Not A Present For Everyone

“So just one thing before I put you through, will you be talking about Busted at all?”. My heart sank. Of course I wanted to talk about Busted. The questions I had were countless: Are you still in touch with the others? Would you ever reform? Who IS David? “Not much”, I reluctantly replied, “only a few short questions at the end, the interview will focus on his new solo album.”

Yes, that’s right, Charlie Simpson, the one with the eyebrows from the hallowed pop-punksters Busted, is now a solo artist. Having left Busted in 2005 to pursue his more hardcore interests with the critically acclaimed Fightstar, Simpson has now produced Young Pilgrim, an album he describes as “predominantly acoustic driven with big harmonies”. On first listen one cannot disagree with Simpson on his summation; there is no shortage of big multi-vocal harmonies or for that matter violin interludes and Mumford style pop-folk breakdowns. “I don’t think there are many people doing the kind of thing I am doing at the moment…there’s a lot of acoustic artists around but my album has a lot more instrumentation”. Again an apt, albeit slightly far-fetched comment about the album, although I am not convinced the abundance of ‘instrumentation’ is such an asset.

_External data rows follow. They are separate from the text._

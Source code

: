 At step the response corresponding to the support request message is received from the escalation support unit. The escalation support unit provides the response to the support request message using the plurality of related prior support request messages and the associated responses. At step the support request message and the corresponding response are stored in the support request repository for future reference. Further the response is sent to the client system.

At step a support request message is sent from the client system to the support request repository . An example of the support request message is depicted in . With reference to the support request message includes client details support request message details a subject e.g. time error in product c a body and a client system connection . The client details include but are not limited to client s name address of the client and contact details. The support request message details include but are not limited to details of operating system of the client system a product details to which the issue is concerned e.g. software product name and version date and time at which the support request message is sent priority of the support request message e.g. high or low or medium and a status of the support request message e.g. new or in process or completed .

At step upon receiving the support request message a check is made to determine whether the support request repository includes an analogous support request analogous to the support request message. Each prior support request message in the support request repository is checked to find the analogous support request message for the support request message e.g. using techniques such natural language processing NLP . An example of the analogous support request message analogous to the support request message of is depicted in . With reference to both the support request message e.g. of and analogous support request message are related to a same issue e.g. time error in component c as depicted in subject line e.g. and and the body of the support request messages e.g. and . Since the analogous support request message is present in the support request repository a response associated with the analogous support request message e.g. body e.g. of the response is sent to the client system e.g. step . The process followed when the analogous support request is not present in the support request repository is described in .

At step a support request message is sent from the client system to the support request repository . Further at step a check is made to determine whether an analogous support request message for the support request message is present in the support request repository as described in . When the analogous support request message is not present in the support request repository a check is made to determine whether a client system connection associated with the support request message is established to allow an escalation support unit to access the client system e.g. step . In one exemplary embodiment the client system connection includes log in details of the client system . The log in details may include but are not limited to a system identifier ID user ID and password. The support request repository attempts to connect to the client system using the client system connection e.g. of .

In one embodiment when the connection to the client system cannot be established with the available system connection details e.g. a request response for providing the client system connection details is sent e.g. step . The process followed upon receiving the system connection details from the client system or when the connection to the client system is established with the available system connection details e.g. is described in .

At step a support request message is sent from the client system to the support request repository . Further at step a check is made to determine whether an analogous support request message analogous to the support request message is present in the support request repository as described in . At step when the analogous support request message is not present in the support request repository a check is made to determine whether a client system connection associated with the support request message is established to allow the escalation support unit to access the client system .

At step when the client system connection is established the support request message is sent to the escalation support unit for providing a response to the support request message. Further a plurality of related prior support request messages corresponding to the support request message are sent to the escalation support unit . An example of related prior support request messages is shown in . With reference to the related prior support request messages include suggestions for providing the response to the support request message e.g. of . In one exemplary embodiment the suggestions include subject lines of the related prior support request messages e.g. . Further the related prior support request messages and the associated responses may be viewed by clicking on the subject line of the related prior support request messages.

In many respects the voices, instruments and changes in tempo that crowd Young Pilgrim seem a means of disguising the album’s fundamental lack of substance. “Lyrically, it’s quite a retrospective album, I mean I am at the point in my life now where it’s the first time I’ve had enough life experience to look back on certain things and be able to analyse them”. This retrospective wisdom is on full show in ‘Farmer & His Gun’ with the catchy chorus ‘Run run rabbit run, just don’t get caught out by the farmer and his gun, well hide hide rabbit hide, it’s best to lose yourself before you ever lose your pride’. The standout lyric of the album has to be ‘My heart swells to the size of an orchid’ from the lead single ‘Down Down Down’. Quite small then? And oddly shaped? Simpson is unsure of the target audience for his solo record: “The shows I have been playing recently have been a really eclectic mix of people, fourteen year old girls all the way up to 50 year old men”. Young girls and their fathers?

Simpson’s influences are nevertheless heartening – “for the album I was listening to a lot of seventies Americana like Jackson Browne as well as the Beach Boys Pet Sounds” – as are his desert island discs, including Deftones – White Pony, Jimmy Eat World – Jimmy Eat World, Elliot Smith – Either Or, Silverchair Neon Ballroom and Jackson Browne – I’m Alive. It is a real shame that his varied and interesting music taste does not really translate to the album. You can’t help feeling that Young Pilgrim is more about the opportunity of a solo career than the music itself. This is somewhat confirmed by a visit to his website, which quotes Simpson as saying “In the back of my mind I always knew I was going to record a solo record but I didn’t know exactly how that would manifest itself in the music”.

After fifteen minutes of talk about Young Pilgrim, I began to feel confident enough to address the elephant in the room, the band that must not be named. “Do you ever regret that you compromised your musical integrity by being part of such a mainstream band?”, I ventured, to which he replied that as he believes “in the butterfly effect” that “everything I’ve done in my life has led up to this point so I think it would be really stupid to regret anything”. Wise, and surely the go-ahead to ask more about Busted! Simpson laconically dismisses rumours of a possible Busted reunion as “complete bullshit” and although he hasn’t been in contact with the others for a few years he says “nothing came between us, we just sort of drifted”. Now for the pièce de résistance, the question I had been itching to ask, “What is your favourite Busted song and why?”. Cue short pause, followed with “I’d rather not answer that”. Ah well, it was worth a try.